4/30/2011

A House Is Not a Home

A house is just a shell, I know.  A structure isn't a home. 

So why should anyone weep over rotting wood, and leaking roof?

Yeah, why should I? 

I went home to the nondescript town where I grew up over the Easter weekend to commemorate my mother's 8th death anniversary with three of my four siblings and their families.  I usually don't make time for this occasion because I want to remember my mother's life, not her death.

For the past seven years, only my sister Aie and brother Matt (and family) made the annual special trip (two of my brothers are abroad) to our town, to be with the church people who were my mom's family when all her children left home.
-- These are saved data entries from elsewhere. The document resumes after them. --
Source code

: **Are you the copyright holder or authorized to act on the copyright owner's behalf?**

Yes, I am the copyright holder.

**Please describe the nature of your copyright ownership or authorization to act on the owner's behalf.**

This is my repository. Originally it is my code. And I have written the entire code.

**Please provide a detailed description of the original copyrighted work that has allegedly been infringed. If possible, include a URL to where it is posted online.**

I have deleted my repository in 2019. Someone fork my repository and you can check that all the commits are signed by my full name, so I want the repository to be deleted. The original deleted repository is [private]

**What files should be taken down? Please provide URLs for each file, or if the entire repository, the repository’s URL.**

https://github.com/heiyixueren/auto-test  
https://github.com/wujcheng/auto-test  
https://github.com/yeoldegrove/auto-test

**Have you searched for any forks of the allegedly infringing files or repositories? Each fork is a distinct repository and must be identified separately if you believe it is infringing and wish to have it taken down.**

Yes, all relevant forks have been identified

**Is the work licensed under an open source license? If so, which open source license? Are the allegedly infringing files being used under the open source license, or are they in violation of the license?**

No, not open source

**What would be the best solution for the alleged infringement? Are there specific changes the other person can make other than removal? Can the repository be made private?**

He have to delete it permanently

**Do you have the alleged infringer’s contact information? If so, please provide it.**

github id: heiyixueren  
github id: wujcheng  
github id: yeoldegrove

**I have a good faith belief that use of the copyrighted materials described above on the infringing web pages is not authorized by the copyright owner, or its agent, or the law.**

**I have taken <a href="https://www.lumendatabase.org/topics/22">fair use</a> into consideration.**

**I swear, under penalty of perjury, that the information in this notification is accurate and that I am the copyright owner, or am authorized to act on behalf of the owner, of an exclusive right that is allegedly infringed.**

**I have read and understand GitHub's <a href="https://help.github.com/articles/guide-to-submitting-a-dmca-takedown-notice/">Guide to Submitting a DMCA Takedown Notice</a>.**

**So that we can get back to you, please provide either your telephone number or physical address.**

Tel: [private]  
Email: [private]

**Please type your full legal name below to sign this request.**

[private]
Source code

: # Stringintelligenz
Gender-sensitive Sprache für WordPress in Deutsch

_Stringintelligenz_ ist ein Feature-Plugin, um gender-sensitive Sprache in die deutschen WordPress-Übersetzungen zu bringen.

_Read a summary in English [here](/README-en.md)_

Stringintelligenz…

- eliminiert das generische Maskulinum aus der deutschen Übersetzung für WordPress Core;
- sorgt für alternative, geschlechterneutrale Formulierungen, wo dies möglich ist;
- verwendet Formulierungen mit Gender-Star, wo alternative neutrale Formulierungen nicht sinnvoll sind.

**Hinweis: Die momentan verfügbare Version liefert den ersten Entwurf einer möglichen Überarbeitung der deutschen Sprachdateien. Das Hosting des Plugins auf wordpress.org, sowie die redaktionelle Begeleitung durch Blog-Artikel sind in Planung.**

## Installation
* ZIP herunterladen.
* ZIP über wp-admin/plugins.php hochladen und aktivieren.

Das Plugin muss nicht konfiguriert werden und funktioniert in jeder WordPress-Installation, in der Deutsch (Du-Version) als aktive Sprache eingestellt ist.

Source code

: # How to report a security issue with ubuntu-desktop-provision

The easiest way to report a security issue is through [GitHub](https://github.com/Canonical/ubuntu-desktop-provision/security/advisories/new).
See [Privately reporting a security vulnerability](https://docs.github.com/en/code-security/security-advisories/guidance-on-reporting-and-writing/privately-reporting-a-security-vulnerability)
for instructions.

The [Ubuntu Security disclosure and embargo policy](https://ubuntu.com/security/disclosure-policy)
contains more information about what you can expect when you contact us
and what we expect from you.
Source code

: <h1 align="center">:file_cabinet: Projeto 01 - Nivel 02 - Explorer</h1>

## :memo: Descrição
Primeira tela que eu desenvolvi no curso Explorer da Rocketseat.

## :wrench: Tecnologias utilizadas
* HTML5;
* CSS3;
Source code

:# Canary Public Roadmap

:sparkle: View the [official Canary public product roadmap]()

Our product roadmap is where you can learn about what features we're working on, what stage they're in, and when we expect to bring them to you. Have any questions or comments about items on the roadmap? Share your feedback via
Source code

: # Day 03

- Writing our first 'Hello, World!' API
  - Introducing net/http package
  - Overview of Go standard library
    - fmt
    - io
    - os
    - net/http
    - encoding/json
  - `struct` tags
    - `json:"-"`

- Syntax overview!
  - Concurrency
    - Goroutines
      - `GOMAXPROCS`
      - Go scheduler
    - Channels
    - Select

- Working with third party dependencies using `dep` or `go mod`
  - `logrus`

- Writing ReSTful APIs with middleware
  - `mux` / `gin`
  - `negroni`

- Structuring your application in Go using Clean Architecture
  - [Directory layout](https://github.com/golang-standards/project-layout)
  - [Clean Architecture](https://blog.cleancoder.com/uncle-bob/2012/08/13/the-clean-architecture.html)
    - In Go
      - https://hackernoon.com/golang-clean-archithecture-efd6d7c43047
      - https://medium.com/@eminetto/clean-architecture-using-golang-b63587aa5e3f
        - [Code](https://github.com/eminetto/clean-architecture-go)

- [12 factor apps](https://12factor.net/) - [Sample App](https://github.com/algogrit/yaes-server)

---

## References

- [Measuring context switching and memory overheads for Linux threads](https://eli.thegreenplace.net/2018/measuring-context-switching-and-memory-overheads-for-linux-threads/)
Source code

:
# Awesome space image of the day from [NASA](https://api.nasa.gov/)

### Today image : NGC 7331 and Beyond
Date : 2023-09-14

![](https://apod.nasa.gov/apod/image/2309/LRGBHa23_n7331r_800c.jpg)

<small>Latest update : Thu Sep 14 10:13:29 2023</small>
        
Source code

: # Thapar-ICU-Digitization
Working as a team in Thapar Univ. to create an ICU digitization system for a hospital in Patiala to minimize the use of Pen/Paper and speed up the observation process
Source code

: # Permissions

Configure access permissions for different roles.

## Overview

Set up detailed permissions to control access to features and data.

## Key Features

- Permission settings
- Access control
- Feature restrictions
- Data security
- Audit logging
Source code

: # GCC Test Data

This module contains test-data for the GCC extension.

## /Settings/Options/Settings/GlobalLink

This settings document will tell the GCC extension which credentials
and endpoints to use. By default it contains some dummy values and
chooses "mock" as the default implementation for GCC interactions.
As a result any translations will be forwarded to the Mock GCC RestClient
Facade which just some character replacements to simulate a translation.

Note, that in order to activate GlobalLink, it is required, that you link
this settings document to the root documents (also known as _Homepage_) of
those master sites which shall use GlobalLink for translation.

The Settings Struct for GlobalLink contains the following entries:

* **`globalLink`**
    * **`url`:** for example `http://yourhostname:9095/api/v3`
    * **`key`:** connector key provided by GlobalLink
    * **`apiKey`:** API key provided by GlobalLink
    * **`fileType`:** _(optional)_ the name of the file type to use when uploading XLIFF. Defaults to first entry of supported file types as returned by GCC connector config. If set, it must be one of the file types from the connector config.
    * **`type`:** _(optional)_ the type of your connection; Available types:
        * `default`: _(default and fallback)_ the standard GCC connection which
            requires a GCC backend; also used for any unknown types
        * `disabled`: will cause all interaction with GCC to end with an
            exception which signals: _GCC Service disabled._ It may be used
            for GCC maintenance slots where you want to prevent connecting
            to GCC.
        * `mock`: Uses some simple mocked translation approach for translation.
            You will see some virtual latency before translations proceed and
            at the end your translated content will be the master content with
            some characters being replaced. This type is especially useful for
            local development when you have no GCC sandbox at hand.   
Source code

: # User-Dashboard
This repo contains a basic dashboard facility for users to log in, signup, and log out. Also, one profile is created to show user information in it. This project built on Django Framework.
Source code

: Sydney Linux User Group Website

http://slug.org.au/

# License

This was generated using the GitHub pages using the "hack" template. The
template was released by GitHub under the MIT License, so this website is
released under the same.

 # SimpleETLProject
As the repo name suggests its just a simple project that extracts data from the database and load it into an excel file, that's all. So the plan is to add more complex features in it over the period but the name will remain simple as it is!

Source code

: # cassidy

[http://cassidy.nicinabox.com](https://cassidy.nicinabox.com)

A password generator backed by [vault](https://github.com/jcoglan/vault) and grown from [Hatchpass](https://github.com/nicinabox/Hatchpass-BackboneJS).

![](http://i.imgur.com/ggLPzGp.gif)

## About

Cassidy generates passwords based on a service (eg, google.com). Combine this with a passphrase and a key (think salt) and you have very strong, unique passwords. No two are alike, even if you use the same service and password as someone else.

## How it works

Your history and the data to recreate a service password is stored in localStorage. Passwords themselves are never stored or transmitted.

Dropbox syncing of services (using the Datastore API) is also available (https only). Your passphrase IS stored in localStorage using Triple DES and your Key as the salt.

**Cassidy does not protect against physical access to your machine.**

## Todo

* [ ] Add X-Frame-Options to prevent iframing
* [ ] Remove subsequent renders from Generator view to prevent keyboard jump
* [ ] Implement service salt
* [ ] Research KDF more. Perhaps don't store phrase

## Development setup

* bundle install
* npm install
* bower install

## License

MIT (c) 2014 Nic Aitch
Why Easter Sunday?  Mom died on Good Friday and it seemed like a good idea that her death anniversary be on Easter.
So every year, Aie, Matt and brood would prepare breakfast for less than 100 people, paint Easter eggs for the children, and bring flowers to mom's tomb in the cemetery.

This year, one other brother came home for the graduation of his son, and wanted to join Matt and Aie. I decided to join them as well.

Mom's little church is wonderfully grown so we painted eggs and prepared breakfast for 150 people!

 
Inside the church, while I listened to the choir, my life quickly flashed before me: I was a little girl singing alto, facing the congregation (my mom among them) who would play a huge part in my spiritual growth; a few steps away was our house—sturdy, standing tall, well-appointed—playing host to every activity of the church (and of visiting pastors and missionaries) and clan reunions.

Now on this year's Easter morning, I look around the small church in my youth—it is no longer small, it is taller, sturdier,  prouder, and bursting at the seams with people who love God.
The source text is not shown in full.